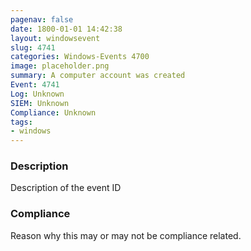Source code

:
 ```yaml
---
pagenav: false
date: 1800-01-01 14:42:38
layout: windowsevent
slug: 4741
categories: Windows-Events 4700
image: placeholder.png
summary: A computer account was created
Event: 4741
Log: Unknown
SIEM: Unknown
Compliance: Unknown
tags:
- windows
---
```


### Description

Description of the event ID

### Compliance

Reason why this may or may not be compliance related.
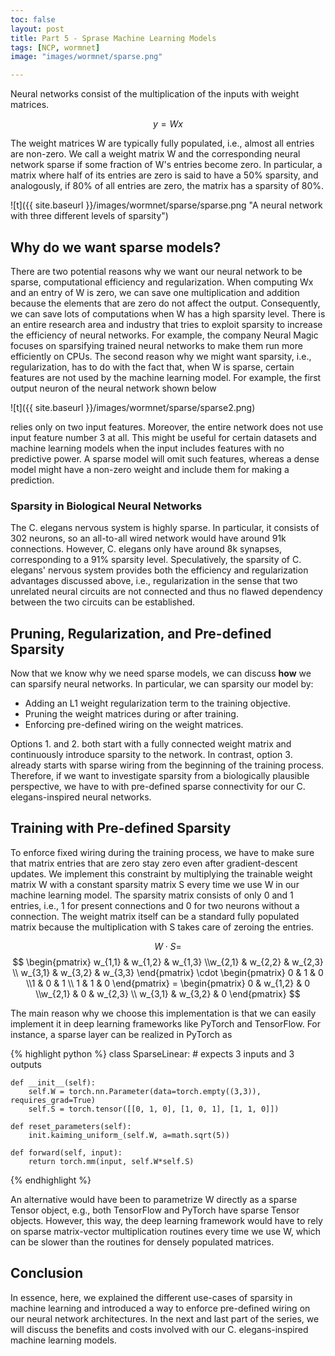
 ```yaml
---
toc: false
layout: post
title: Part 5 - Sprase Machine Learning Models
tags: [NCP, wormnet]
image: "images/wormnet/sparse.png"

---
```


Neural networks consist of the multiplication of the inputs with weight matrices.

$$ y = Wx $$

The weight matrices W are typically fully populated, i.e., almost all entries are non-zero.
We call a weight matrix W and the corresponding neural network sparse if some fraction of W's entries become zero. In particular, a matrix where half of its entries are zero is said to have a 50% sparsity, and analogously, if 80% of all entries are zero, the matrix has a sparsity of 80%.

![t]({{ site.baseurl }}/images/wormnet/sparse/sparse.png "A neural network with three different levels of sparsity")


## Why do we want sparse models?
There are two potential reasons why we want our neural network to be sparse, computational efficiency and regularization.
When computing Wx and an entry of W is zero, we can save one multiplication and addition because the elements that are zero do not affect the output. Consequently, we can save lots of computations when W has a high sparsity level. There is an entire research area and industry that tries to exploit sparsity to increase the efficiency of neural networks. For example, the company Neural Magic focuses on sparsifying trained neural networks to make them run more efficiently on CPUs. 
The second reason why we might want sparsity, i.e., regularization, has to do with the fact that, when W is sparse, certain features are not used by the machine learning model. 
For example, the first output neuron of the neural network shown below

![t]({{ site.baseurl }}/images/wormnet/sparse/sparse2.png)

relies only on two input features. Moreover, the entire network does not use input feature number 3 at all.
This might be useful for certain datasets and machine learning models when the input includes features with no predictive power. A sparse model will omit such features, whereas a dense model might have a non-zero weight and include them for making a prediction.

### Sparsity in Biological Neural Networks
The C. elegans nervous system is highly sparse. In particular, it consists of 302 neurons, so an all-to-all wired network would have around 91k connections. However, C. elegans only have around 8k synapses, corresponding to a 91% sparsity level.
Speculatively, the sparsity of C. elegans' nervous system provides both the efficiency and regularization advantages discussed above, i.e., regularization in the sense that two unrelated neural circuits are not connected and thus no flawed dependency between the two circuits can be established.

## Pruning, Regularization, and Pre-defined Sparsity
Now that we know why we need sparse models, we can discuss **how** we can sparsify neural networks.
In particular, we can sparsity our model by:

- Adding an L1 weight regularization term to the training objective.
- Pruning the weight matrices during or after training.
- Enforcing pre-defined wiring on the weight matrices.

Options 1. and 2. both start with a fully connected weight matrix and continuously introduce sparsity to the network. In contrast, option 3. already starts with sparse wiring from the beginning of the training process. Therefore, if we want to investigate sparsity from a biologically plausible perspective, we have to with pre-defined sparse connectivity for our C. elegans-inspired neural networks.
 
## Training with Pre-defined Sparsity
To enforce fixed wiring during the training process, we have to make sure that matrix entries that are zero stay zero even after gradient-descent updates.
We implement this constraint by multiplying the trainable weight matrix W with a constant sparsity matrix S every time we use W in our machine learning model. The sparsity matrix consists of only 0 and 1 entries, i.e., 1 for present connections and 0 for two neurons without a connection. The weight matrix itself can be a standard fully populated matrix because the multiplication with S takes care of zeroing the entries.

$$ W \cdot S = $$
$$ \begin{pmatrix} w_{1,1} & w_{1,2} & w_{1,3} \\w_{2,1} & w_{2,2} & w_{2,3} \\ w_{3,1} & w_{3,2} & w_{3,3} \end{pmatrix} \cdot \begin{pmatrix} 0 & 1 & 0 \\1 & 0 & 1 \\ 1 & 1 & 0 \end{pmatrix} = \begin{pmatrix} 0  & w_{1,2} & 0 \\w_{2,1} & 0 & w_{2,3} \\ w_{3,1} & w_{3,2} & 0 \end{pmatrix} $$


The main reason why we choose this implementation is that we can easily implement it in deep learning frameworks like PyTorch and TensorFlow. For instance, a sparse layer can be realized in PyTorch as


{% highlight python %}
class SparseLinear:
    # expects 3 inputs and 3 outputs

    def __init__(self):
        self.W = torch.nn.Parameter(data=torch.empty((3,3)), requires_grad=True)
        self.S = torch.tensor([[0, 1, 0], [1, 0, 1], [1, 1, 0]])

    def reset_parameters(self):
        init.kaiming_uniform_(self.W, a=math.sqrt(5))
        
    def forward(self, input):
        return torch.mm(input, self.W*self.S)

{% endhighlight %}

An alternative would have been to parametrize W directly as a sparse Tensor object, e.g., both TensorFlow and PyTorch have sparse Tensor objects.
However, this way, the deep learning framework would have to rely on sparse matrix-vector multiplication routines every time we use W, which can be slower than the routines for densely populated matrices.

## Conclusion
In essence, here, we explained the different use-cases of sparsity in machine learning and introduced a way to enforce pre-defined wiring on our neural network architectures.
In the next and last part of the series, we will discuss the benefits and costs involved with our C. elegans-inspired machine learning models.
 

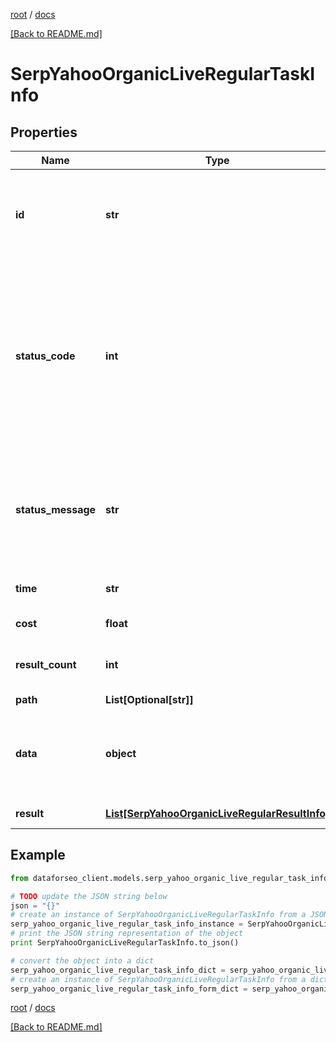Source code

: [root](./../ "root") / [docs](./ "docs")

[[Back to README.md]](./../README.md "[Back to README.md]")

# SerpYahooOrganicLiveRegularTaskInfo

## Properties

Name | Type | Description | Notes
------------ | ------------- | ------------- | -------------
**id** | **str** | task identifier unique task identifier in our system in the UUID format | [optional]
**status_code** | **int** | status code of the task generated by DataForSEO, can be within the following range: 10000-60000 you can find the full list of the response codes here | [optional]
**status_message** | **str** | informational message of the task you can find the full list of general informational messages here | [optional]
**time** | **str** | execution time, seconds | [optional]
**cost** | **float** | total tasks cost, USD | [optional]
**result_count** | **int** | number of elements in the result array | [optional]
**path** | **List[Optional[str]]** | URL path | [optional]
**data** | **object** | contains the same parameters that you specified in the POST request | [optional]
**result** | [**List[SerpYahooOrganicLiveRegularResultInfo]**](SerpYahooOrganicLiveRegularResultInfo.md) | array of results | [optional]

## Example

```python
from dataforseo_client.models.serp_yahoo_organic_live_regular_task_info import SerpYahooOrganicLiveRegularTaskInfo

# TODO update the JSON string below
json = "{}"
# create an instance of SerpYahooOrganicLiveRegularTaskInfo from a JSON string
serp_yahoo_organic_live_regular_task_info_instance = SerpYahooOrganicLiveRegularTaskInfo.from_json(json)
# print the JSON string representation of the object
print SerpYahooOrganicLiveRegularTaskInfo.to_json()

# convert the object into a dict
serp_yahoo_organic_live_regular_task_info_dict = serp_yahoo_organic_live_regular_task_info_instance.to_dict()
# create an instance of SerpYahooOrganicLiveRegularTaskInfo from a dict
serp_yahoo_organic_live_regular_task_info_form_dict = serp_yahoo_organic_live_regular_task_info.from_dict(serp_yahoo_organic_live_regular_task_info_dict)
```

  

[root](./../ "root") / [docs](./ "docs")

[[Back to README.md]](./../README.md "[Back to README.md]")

* * *

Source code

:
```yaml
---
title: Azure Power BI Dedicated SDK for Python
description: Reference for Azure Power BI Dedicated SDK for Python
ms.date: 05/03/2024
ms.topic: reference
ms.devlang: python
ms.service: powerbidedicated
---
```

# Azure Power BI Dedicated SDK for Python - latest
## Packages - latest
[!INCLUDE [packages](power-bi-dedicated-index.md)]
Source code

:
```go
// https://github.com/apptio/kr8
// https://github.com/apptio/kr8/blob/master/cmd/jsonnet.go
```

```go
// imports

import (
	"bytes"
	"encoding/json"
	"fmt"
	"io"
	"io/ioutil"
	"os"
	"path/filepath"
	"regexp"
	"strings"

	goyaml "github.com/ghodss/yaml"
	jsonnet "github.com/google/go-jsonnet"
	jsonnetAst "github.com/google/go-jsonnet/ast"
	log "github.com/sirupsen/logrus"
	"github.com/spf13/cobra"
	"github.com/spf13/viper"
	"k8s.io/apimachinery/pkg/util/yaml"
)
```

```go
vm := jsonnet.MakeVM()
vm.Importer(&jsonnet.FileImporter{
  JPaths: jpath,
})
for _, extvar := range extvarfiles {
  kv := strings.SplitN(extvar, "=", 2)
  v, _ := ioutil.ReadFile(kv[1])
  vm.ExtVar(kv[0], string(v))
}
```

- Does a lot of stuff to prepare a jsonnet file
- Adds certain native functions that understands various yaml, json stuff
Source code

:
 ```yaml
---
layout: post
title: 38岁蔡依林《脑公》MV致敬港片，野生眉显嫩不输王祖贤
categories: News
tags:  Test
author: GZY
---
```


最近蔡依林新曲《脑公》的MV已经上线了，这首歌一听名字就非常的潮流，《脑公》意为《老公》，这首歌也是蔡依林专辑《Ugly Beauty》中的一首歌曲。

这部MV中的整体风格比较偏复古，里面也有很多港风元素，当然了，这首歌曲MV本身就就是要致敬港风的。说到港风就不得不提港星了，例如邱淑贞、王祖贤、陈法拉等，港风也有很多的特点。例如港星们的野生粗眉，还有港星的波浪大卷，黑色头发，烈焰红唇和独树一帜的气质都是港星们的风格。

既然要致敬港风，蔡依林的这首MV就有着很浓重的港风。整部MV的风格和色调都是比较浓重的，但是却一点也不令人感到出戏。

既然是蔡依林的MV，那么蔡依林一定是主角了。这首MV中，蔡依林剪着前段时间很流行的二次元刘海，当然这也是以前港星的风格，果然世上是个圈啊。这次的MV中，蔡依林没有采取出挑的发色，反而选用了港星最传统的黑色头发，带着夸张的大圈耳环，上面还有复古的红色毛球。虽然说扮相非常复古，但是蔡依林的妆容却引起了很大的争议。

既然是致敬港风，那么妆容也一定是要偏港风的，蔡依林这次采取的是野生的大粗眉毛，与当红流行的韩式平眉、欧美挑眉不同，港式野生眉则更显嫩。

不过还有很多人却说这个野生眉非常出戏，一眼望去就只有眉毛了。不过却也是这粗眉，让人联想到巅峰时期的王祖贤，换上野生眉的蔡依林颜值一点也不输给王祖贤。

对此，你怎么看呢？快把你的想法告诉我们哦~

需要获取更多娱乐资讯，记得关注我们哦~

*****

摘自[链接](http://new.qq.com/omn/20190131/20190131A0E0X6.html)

--

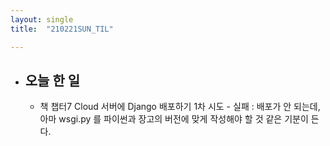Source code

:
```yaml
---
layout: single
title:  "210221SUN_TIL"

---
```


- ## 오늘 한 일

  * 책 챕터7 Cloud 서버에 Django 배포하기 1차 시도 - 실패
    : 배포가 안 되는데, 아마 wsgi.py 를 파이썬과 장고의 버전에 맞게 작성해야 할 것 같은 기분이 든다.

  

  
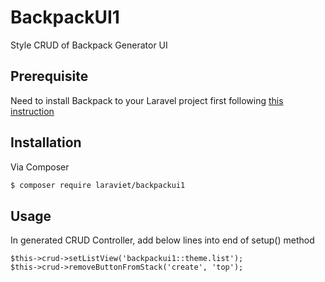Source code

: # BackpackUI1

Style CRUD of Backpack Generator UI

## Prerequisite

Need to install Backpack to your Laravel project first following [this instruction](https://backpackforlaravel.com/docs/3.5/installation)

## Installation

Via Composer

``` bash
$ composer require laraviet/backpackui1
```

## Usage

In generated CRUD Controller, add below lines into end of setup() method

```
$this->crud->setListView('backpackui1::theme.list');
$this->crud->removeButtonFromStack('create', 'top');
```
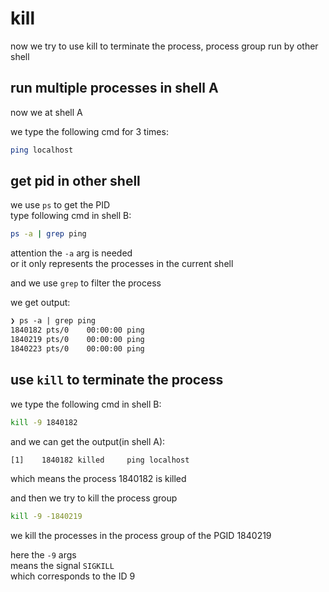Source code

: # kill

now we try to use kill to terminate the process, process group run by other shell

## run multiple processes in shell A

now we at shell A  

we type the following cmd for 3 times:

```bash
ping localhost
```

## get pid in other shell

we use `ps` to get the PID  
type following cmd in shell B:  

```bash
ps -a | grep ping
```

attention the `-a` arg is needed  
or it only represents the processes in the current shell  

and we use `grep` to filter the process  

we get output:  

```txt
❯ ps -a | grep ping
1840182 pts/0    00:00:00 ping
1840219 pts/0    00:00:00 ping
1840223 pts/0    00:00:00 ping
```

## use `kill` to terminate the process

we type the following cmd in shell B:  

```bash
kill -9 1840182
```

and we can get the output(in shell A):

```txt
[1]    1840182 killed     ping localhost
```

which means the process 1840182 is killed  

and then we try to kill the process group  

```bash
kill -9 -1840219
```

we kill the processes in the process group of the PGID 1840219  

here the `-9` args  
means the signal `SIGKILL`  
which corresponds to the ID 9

- [What is being asked] Copy out exactly the material that runs from the line with "In the next" to the line with "Name | Type | Description | Notes", ends included, and leave the pictures behind.

- [Exercise result]
In the next and last part of the series, we will discuss the benefits and costs involved with our C. elegans-inspired machine learning models.
 

Source code

: [root](./../ "root") / [docs](./ "docs")

[[Back to README.md]](./../README.md "[Back to README.md]")

# SerpYahooOrganicLiveRegularTaskInfo

## Properties

Name | Type | Description | Notes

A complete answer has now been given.